Viking Life-Saving sees slight improvement in cargo, offshore markets

(ESBJERG, Denmark) — For the second consecutive year, revenue and earnings remained stagnant for 2017 at Viking Life-Saving Equipment A/S. Two of the largest customer segments, the cargo ship market and offshore industry, remain in turmoil and continue to impact the top and bottom lines. Signs of a slight improvement in the economy are encouraging, as well as Viking’s gain in market share.

"We find ourselves in a market with extremely complex demands that vary significantly between segments — a market driven by a multitude of factors, including technology, growth in the global economy, trade policy, geopolitical stability, among others. Overall, however, I believe we will benefit in the coming period from growth in the global economy. The backlog of deferred investments in many sectors will also be to Viking's advantage over the next few years," said CEO Henrik Uhd Christensen.

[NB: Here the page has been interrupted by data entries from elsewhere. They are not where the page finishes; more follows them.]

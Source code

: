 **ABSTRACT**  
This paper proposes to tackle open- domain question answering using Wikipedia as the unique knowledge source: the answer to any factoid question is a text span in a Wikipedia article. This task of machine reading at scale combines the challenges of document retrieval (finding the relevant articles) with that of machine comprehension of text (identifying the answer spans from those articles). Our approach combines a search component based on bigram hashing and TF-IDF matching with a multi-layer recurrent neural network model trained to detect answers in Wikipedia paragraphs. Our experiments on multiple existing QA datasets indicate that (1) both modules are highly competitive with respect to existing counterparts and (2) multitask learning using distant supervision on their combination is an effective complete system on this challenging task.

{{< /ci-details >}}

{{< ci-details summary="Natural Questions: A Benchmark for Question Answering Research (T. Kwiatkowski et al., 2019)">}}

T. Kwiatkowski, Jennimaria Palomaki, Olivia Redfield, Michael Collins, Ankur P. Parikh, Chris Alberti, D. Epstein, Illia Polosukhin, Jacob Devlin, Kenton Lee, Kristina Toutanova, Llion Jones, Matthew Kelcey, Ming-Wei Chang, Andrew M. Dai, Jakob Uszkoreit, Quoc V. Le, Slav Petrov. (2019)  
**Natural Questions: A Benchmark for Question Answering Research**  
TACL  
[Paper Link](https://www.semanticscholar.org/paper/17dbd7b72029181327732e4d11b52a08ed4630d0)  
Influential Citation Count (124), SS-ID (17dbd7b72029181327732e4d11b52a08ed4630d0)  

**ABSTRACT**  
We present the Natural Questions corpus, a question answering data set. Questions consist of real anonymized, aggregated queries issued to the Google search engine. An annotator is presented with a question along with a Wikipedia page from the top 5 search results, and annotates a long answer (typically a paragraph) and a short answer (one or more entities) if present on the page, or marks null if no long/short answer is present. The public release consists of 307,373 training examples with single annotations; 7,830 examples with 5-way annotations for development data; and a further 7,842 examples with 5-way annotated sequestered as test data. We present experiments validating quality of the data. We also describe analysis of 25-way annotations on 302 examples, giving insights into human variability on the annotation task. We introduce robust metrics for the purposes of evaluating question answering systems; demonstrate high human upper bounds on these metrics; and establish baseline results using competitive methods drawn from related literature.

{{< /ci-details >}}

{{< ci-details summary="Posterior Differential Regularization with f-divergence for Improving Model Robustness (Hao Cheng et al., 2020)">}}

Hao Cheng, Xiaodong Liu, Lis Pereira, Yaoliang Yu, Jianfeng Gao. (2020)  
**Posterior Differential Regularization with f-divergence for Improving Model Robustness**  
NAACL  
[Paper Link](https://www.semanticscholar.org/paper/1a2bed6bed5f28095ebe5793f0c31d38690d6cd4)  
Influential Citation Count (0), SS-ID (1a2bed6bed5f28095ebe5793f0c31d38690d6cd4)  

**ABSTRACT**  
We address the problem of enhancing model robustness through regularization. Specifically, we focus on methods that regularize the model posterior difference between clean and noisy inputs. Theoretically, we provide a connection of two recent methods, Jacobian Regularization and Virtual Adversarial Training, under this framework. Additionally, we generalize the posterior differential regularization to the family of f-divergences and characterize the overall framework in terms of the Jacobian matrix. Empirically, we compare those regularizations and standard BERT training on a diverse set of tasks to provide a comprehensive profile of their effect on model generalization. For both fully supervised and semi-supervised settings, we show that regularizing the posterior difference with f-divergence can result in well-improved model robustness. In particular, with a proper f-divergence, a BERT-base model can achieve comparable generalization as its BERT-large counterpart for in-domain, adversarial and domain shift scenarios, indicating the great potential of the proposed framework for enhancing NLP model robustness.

Viking achieved revenue of DKK 1.834 billion in 2017, compared to DKK 1.858 billion in the previous year. Profit before tax amounted to DKK 174.3 million, compared to DKK 183.5 million in 2016.
 
Underlying developments reveal shifts between the individual areas of business, with declining sales to the newbuild and offshore markets, while the agreement market — multi-year service agreements with shipowners and owners of offshore installations — continues to meet the high expectations, surpassing revenue of DKK 1 billion for the first time in 2017. Meanwhile, the important market for passenger ships also continues to show strong growth.
 
“The consequences of the financial crisis nearly 10 years ago have been more prolonged than we expected. But the maritime market as a whole is improving, and the customer group that will drive the market in the coming years — the shipowners — are eyeing brighter times ahead. This will have short-term impacts on operations, in the form of reactivation of existing fleets, followed by increased newbuild activity. But as with offshore, growth in newbuilds is expected to be low, and the population of ships already in operation will be our primary focus,” said Christensen.
 
Viking operates in three main segments — shipping, passenger and offshore — and a number of smaller segments, many of which are growing.
 
“One example is our sales of fire suits, where we’ve developed innovative solutions adapted to the functional and design needs of the individual countries and achieved growth for a several years running. We’re also seeing growth in leisure yachts, driven by the general upswing in the global economy. Our sales to defense customers in a number of countries are impacted by the geopolitical uncertainty that abounds in many parts of the world. So, we’re seeing a growing demand in the Defense segment because of the serious state of affairs,” said Christensen.
 
In recent years, Viking has made significant investments in market development, establishing a presence in new markets, particularly in Asia. This development continued in 2017 with the company establishing operations in Malaysia. The global network is a growth engine for Viking, comprising 36 foreign subsidiaries with 72 locations and 261 authorized servicing stations.

A number of important key figures have improved or remained at a high level. This includes EBITDA margin, cash flow and solvency ratio, which in combination with the dividend policy has reached a record level of 62.4 percent. Viking is thus financially equipped to pursue the anticipated growth within the maritime industry in the coming years.